La persona représente donc notre masque social, le visage que nous montrons aux autres, celui qui nous permet d'entrer en communication avec eux et qui les aide à nous identifier. Mais le plus souvent, nous ne nous rendons pas vraiment compte que nous portons ce masque. Ce qui fait dire à Jung que " la persona est ce que quelqu'un n'est pas en réalité, mais ce que lui-même et les autres pensent qu'il est ".

La persona comporte un aspect utile et positif. Il est souvent dangereux de se mettre complètement à nu devant autrui, chacun a besoin de conserver un jardin secret qui soit à l'abri des demandes, des jugements et des pressions sociales. Le masque nous aide à préserver la part la plus intime de nous-mêmes tout en établissant des relations avec les autres de manière à pouvoir vivre en société. Il s'agit en quelque sorte d'un intermédiaire entre l'extérieur et notre intérieur le plus confidentiel, un médiateur qui nous permet d'entrer dans le réseau des interactions sociales et de remplir notre rôle dans la communauté humaine.

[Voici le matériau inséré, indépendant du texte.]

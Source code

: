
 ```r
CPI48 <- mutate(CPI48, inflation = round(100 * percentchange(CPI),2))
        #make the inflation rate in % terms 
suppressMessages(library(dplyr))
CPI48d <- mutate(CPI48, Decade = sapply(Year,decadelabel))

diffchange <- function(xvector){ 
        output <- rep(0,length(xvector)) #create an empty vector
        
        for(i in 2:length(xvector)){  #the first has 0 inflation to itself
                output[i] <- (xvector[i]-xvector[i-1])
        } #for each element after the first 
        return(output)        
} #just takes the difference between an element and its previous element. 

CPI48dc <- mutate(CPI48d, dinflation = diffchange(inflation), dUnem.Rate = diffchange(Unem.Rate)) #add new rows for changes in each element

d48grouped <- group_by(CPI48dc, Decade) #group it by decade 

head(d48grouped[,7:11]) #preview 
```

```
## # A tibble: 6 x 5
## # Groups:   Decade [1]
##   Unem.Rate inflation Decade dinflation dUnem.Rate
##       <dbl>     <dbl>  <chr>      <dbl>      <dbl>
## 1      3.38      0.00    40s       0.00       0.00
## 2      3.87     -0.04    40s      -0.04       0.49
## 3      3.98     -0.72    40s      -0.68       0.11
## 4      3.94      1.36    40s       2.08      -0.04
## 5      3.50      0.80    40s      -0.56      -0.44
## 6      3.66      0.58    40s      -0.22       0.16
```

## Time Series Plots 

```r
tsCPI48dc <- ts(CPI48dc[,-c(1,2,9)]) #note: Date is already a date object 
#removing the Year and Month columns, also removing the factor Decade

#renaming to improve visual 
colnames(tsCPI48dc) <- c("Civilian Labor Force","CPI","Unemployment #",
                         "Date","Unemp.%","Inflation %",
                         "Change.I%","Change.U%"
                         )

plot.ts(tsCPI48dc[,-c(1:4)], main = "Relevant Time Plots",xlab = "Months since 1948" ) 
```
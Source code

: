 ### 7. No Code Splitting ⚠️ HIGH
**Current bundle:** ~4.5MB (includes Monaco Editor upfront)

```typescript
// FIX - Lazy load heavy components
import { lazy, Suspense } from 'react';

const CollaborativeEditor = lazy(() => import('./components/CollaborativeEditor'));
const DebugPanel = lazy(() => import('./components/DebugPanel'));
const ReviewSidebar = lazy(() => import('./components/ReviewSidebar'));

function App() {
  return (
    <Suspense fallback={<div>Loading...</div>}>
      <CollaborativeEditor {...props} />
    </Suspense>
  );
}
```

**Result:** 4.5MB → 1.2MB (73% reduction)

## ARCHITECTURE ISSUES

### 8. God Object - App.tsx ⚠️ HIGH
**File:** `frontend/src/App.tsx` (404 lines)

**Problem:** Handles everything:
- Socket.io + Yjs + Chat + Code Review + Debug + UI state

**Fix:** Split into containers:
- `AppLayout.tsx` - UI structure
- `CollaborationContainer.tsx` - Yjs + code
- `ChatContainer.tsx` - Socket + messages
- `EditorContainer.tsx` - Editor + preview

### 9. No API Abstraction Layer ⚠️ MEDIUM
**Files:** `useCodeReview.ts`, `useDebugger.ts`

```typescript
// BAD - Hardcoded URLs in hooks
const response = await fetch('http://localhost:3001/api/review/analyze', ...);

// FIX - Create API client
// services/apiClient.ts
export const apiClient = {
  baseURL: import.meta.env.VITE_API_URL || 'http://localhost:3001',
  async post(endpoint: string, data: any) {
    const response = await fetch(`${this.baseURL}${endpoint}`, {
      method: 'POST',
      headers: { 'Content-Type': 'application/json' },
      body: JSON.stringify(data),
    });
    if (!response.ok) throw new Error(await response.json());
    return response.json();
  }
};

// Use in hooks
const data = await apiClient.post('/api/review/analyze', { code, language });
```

Mais de graves problèmes surgissent si l'on ne se rend pas compte que ce masque existe, le risque est alors très grand de ne plus faire la différence entre notre rôle social et notre véritable personnalité. C'est ce qui arrive à la plupart des gens, ils s'identifient totalement avec leur masque, oubliant que celui-ci n'est qu'un outil qui devrait être à leur service. La persona prend alors le pouvoir et c'est elle qui dicte ses volontés. Les individus prisonniers de ce tyran intérieur ne sont plus que des coquilles vides, leur unique souci est de se conformer à l'image qu'ils donnent d'eux-mêmes. Sans qu'ils s'en aperçoivent, leur personnalité profonde est dévorée par le masque et ils deviennent incapables de prendre librement leurs décisions. Toutes leurs actions répondent au même objectif : garder intact le portrait qu'ils offrent aux autres, ne pas remettre en question la vision qu'ils ont d'eux-mêmes. »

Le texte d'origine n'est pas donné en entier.